Fixed mortgage rates are holding steady in Alberta. As of June 5, 2024, five-year fixed mortgage rates remain below 4.7% at some lenders, while three-year fixed mortgage rates can still be found for around 4.9%.
Recent activity in the government bond market doesn’t indicate that any major fluctuations are waiting around the corner for Alberta home buyers. The yields on three- and five-year bonds have bounced around a bit, but not so much that lenders have adjusted their rates by more than a few basis points here and there.
Historical trend: New mortgage loans in Alberta
The average mortgage rate in Alberta
There’s no single average for mortgage rates in Alberta. Even if you had access to all the current mortgage rates being offered by lenders in Alberta, it wouldn’t be much help when you’re mortgage shopping. That’s because the mortgage offer you receive is always specific to you and takes into account multiple factors like your credit score, the type of mortgage you want and the amount you need to borrow.
Think about the “average mortgage rate” the way you would Alberta’s average home price. It’s interesting data to have, but it’s not necessarily relevant to your own home buying journey.
2024 Alberta mortgage rate forecast
Variable mortgage rates
After the Bank of Canada’s decision to lower its overnight rate on June 5, variable mortgage rates are finally set to drop a bit. A reduction in the overnight rate typically leads to an identical decline in lenders’ variable rates.
How many times variables dip in the last half of 2024 remains to be seen. The Bank of Canada will be cautious about cutting the overnight rate too quickly, which could trigger another rise in inflation. Another two modest cuts by year end is a reasonable expectation.
Fixed mortgage rates
Because they’re driven by lenders’ reactions to activity in the government bond market, fixed mortgage rates can be difficult to predict over the long-term.
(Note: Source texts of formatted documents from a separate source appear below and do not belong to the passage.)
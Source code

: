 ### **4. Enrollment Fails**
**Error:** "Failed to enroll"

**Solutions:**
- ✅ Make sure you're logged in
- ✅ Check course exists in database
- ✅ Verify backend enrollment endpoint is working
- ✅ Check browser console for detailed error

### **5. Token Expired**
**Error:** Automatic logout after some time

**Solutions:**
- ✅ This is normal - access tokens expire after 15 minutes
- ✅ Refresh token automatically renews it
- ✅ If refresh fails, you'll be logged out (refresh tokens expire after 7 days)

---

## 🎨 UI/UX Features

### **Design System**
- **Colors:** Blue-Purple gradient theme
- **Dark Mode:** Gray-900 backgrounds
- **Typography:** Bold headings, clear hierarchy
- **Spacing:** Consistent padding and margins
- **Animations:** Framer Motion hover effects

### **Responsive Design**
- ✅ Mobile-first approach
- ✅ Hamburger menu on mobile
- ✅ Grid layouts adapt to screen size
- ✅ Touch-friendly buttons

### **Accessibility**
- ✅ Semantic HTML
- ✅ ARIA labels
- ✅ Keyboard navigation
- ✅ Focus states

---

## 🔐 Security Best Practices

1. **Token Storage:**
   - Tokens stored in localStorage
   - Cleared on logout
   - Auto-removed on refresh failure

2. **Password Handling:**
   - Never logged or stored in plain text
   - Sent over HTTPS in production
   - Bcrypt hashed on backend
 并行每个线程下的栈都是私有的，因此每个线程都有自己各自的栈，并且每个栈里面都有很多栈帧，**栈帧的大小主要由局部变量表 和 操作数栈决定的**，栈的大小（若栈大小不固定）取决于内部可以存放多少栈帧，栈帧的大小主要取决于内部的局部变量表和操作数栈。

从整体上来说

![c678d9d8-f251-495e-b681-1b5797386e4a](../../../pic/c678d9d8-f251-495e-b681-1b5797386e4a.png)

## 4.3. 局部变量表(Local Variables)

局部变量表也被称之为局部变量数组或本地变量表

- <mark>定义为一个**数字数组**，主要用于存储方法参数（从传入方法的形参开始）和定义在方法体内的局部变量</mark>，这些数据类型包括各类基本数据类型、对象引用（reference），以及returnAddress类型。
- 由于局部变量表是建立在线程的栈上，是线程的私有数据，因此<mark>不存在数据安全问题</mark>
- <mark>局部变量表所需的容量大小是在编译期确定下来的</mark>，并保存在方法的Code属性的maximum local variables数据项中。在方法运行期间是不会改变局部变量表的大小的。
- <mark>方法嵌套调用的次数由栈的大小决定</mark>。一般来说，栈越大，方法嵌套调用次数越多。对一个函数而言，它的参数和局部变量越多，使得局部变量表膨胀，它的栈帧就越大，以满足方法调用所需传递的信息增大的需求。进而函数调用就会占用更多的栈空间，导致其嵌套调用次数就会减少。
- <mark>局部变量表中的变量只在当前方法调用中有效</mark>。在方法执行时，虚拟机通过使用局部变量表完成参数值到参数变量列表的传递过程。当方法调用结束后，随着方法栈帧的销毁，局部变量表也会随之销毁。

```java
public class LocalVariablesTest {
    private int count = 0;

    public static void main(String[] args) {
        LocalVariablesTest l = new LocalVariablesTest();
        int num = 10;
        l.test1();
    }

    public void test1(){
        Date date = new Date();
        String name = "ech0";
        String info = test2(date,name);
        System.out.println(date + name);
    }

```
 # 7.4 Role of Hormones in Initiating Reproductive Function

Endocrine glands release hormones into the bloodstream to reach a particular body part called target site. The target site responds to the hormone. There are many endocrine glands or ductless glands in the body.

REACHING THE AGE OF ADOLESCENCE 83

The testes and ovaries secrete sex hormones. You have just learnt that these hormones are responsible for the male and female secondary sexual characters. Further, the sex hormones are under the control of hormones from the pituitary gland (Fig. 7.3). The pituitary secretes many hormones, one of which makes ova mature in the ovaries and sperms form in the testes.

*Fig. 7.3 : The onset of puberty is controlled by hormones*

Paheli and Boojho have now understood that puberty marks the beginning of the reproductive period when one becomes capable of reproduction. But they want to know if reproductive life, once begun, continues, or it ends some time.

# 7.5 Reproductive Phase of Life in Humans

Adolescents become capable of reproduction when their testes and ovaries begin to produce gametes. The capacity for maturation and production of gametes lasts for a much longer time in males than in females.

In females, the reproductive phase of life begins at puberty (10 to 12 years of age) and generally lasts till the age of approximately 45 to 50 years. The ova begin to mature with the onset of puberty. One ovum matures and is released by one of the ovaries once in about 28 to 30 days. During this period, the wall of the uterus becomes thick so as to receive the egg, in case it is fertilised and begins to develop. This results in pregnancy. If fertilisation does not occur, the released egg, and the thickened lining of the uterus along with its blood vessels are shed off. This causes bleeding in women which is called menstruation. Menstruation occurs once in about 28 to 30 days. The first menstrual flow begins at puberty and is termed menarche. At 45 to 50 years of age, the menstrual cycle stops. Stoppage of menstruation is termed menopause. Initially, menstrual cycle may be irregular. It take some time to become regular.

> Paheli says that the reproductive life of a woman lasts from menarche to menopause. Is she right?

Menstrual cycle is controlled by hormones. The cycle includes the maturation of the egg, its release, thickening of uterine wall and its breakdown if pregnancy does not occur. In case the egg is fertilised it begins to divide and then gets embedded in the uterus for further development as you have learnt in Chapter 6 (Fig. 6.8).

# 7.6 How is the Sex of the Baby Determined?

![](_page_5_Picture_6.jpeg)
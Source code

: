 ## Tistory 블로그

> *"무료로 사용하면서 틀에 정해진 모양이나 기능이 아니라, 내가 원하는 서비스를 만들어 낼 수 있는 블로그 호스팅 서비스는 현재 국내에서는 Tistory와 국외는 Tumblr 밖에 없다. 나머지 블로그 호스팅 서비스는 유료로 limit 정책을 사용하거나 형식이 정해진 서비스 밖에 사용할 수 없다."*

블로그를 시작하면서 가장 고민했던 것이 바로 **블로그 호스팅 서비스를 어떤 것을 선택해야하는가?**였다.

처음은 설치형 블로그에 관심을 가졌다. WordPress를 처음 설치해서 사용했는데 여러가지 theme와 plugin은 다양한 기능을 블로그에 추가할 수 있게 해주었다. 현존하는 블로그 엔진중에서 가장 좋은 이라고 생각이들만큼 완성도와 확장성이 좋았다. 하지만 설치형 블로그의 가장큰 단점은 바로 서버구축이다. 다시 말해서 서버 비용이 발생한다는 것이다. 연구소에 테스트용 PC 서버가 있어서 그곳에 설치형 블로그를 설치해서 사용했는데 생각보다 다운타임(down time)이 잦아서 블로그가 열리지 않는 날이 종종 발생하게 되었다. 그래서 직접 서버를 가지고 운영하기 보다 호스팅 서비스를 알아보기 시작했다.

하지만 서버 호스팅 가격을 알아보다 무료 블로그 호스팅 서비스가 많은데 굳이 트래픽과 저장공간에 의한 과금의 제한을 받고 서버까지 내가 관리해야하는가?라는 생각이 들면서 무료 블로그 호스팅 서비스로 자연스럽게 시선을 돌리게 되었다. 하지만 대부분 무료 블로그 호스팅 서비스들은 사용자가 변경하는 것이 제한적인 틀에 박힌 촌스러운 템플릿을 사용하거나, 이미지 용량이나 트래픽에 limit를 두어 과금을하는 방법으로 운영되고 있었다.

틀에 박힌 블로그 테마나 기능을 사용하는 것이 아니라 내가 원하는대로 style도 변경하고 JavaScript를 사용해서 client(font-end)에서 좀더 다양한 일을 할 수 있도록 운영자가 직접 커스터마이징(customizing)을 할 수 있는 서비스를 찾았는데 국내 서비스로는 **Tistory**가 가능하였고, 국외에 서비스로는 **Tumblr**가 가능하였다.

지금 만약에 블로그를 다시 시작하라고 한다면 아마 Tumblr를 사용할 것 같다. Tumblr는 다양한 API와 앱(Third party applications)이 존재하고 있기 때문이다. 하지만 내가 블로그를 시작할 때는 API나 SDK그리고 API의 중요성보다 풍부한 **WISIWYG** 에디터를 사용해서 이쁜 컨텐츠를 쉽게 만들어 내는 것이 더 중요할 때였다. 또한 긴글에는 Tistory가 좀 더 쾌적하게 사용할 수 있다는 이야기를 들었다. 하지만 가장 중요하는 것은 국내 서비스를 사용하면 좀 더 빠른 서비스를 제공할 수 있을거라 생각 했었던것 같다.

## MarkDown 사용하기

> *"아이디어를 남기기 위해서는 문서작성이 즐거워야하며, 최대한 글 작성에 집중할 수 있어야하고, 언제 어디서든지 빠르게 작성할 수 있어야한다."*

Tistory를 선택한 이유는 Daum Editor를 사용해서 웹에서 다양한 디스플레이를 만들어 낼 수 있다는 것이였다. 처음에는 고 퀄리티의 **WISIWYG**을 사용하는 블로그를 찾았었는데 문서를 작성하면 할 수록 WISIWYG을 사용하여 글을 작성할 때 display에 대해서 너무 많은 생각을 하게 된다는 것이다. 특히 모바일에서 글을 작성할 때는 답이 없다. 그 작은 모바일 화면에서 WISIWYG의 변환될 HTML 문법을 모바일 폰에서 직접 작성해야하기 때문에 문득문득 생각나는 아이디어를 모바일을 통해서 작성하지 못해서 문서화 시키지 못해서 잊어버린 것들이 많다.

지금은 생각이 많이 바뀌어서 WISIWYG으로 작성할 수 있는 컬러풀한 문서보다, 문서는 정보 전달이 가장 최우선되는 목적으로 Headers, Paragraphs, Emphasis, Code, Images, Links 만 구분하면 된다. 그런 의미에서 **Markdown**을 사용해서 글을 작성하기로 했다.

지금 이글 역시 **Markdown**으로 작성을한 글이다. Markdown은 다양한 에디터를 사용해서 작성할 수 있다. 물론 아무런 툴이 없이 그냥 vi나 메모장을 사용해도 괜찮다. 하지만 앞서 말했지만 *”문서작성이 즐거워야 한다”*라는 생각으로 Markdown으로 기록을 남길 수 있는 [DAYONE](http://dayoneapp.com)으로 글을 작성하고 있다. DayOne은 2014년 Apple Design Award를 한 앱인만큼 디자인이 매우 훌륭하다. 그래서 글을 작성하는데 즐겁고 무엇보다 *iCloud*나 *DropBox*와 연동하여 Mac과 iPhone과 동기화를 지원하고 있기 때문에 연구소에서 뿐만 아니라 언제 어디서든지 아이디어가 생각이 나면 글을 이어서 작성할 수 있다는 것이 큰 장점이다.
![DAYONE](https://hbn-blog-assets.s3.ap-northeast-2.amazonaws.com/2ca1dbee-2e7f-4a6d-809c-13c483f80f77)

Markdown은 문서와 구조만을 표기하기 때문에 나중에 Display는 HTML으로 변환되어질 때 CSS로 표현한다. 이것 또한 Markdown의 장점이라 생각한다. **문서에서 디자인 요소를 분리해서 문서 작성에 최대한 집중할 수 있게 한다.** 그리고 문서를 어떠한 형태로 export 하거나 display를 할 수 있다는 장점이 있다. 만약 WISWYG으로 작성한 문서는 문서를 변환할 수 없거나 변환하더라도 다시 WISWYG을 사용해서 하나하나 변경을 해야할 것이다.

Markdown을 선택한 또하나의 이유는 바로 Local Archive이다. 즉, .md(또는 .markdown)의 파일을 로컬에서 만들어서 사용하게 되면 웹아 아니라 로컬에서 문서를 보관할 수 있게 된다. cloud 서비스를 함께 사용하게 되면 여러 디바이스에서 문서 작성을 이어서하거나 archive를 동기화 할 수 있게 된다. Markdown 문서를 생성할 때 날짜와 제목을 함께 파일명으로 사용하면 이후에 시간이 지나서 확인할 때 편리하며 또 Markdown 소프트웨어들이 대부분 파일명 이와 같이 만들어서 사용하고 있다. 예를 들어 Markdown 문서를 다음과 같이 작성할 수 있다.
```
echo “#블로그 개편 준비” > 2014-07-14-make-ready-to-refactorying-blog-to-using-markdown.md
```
Based on bond activity in the latter half of February 2024, for example, lenders could drop their three- and five-year fixed mortgage rates moderately in March, but there weren’t many bargains on offer at the time of this writing.
Fixed mortgage rates could be somewhat lower by the end of 2024, but it’s unlikely that they’ll fall significantly below 5%.
Mortgage calculators to inform your home buying decisions
Alberta housing market update
Average home prices in Alberta
The average residential home price in Alberta was $507,706 in May, according to the Alberta Real Estate Association — 8% higher than last April. Detached homes cost $597,719 on average (+7.8% year-over-year), and apartments cost $296,599 on average (+9.6% yoy). The average residential sale price in specific markets includes:
- Calgary: $562,500 (+10.9% yoy).
- Edmonton: $416,988 (+5.6% yoy).
- Lethbridge: $381,110 (+10.3 yoy).
Alberta home sales and price forecast
Real estate experts predict a more normal real estate market in 2024, though the bar for “normal” is low given the tumult of 2023. Many believe Bank of Canada interest rate hikes — a primary driver behind last year’s affordability crunch — are largely over. But exactly when and how quickly the Bank begins to taper interest rates down remains an important question mark.
A report released by real estate company Royal LePage forecasts home prices increasing about 5% by the end of the year, with most of that increase taking place in the second half of 2024. RE/MAX Canada suggests a more subdued average price increase of less than 1%.
Royal LePage’s report said Calgary will have one of Canada’s hottest markets in 2024, with prices expected to rise 8% by year’s end.
Alberta first-time home buyer programs
Some first-time home buyers in Alberta can take advantage of assistance programs offered by both regional and government programs. For example, Attainable Homes Calgary (AHC) helps people with a household income of up to $131,424 fund a down payment. If you sell your home later, you repay AHC the loaned amount plus a portion of any equity appreciation.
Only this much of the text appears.